* _TASK_: Only the lines with "application" in the entries below belong in the answer; please copy them.
:::
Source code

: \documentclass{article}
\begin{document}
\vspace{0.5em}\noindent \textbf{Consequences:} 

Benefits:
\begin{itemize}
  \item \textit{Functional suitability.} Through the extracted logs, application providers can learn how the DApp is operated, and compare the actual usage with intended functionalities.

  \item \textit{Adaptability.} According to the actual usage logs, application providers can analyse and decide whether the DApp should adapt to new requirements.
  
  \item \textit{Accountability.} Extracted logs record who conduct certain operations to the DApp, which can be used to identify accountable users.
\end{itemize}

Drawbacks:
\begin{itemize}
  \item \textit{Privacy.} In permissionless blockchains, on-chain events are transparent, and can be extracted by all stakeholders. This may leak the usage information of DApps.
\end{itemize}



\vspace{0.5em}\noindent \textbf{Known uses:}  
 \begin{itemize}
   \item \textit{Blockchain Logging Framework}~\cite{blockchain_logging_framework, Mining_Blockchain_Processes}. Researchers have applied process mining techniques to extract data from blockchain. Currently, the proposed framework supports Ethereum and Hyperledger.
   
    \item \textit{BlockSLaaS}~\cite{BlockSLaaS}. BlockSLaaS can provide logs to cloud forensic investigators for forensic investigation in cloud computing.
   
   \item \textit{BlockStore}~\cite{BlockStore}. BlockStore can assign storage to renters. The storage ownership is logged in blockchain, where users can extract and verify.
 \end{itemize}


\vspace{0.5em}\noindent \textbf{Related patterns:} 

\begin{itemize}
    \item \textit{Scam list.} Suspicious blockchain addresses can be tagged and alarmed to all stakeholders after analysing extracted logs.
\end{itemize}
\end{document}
:::
* _ANSWER BOX_:
  \item \textit{Functional suitability.} Through the extracted logs, application providers can learn how the DApp is operated, and compare the actual usage with intended functionalities.
  \item \textit{Adaptability.} According to the actual usage logs, application providers can analyse and decide whether the DApp should adapt to new requirements.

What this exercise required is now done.